Swag
- First hardcover edition
- Author: Elmore Leonard
- Language: English
- Genre: Crime/Contemporary
- Publisher: Delacorte Press
- Publication date: 1976
- Publication place: United States
- Media type: Hardcover
- Pages: 229
- ISBN: 0-440-18424-X
- Preceded by: The Big Bounce
- Followed by: Unknown Man No. 89

= Swag (novel) =

1976 novel by Elmore Leonard

Swag is a crime novel by Elmore Leonard, first published in 1976. It has since been released as an audiobook.
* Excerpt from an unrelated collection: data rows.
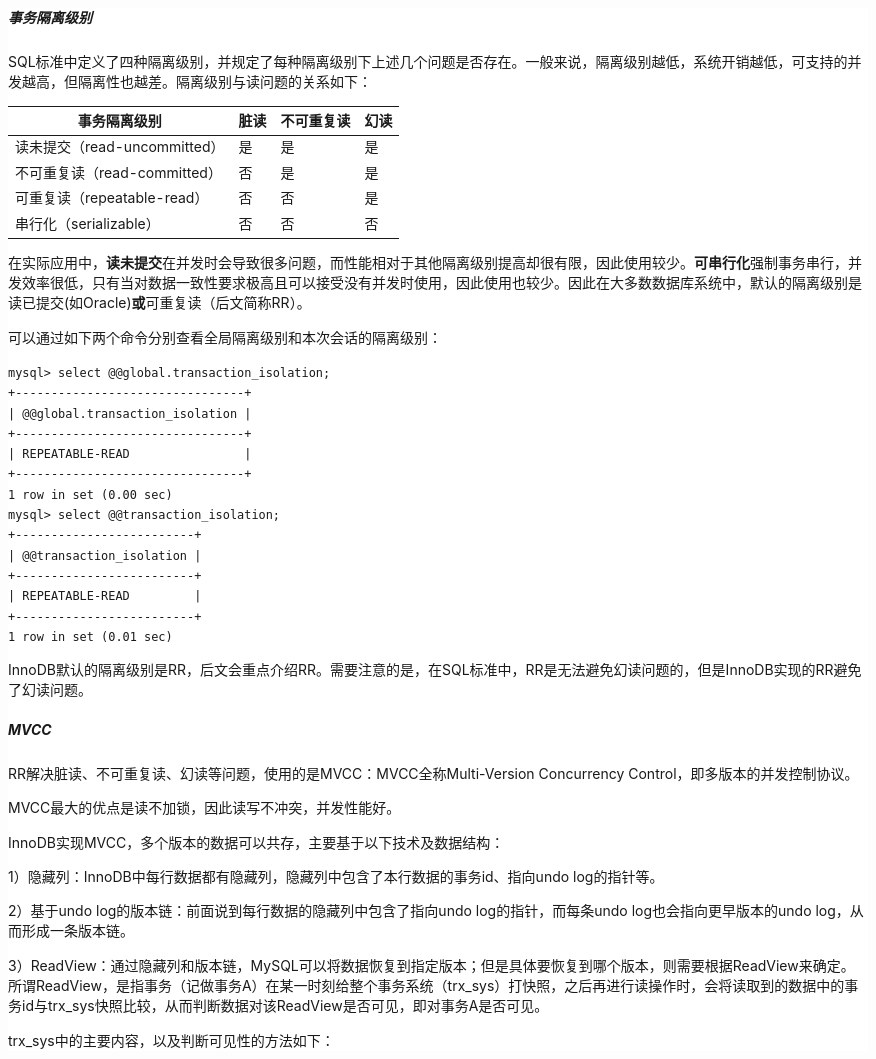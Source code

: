 

##### 事务隔离级别

SQL标准中定义了四种隔离级别，并规定了每种隔离级别下上述几个问题是否存在。一般来说，隔离级别越低，系统开销越低，可支持的并发越高，但隔离性也越差。隔离级别与读问题的关系如下：

| 事务隔离级别                 | 脏读 | 不可重复读 | 幻读 |
| ---------------------------- | ---- | ---------- | ---- |
| 读未提交（read-uncommitted） | 是   | 是         | 是   |
| 不可重复读（read-committed） | 否   | 是         | 是   |
| 可重复读（repeatable-read）  | 否   | 否         | 是   |
| 串行化（serializable）       | 否   | 否         | 否   |

在实际应用中，**读未提交**在并发时会导致很多问题，而性能相对于其他隔离级别提高却很有限，因此使用较少。**可串行化**强制事务串行，并发效率很低，只有当对数据一致性要求极高且可以接受没有并发时使用，因此使用也较少。因此在大多数数据库系统中，默认的隔离级别是读已提交(如Oracle)**或**可重复读（后文简称RR）。

可以通过如下两个命令分别查看全局隔离级别和本次会话的隔离级别：

```
mysql> select @@global.transaction_isolation;
+--------------------------------+
| @@global.transaction_isolation |
+--------------------------------+
| REPEATABLE-READ                |
+--------------------------------+
1 row in set (0.00 sec)
mysql> select @@transaction_isolation;
+-------------------------+
| @@transaction_isolation |
+-------------------------+
| REPEATABLE-READ         |
+-------------------------+
1 row in set (0.01 sec)
```

InnoDB默认的隔离级别是RR，后文会重点介绍RR。需要注意的是，在SQL标准中，RR是无法避免幻读问题的，但是InnoDB实现的RR避免了幻读问题。



##### MVCC

RR解决脏读、不可重复读、幻读等问题，使用的是MVCC：MVCC全称Multi-Version Concurrency Control，即多版本的并发控制协议。



MVCC最大的优点是读不加锁，因此读写不冲突，并发性能好。

InnoDB实现MVCC，多个版本的数据可以共存，主要基于以下技术及数据结构：

1）隐藏列：InnoDB中每行数据都有隐藏列，隐藏列中包含了本行数据的事务id、指向undo log的指针等。

2）基于undo log的版本链：前面说到每行数据的隐藏列中包含了指向undo log的指针，而每条undo log也会指向更早版本的undo log，从而形成一条版本链。

3）ReadView：通过隐藏列和版本链，MySQL可以将数据恢复到指定版本；但是具体要恢复到哪个版本，则需要根据ReadView来确定。所谓ReadView，是指事务（记做事务A）在某一时刻给整个事务系统（trx_sys）打快照，之后再进行读操作时，会将读取到的数据中的事务id与trx_sys快照比较，从而判断数据对该ReadView是否可见，即对事务A是否可见。

trx_sys中的主要内容，以及判断可见性的方法如下：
The first paperback edition was published under the alternative title of Ryan's Rules.

Ernest Stickley, Jr. reappears in Stick.

==Plot summary==

Frank Ryan is an almost honest used car salesman, who after deliberately not testifying against car thief Ernest "Stick" Stickley, Jr., thinks of a foolproof plan for them to perform armed robberies.
The plan is about simple everyday armed robbery. Because statistics prove that this armed robbery pays the most for the least risk, they start their business and earn three to five thousand dollars a week. To prevent getting caught Frank introduces 10 golden rules for successful armed robbery.

For a while, Frank and Stick follow the rules and the plan and they are extremely successful. They even rob the robber who robbed the bar they were in and planning to rob. Inevitably, Frank starts disregarding the rules he came up with. When Frank sees an opportunity to pull a major heist at a department store, he and Stick get involved with Sportree and Leon Woody. In between the cops and the scheming Sportree, Frank and Stick get into a very tight spot that could get them both killed.

==Critical reception==
The Guardian in a 2004 review, "There is also a period-specific charm to old crime novels, but in many ways, Leonard hasn't dated at all. This may be because now everywhere feels like mid-70s Detroit; and it may also be because we are now fluent in the dialogue of his characters."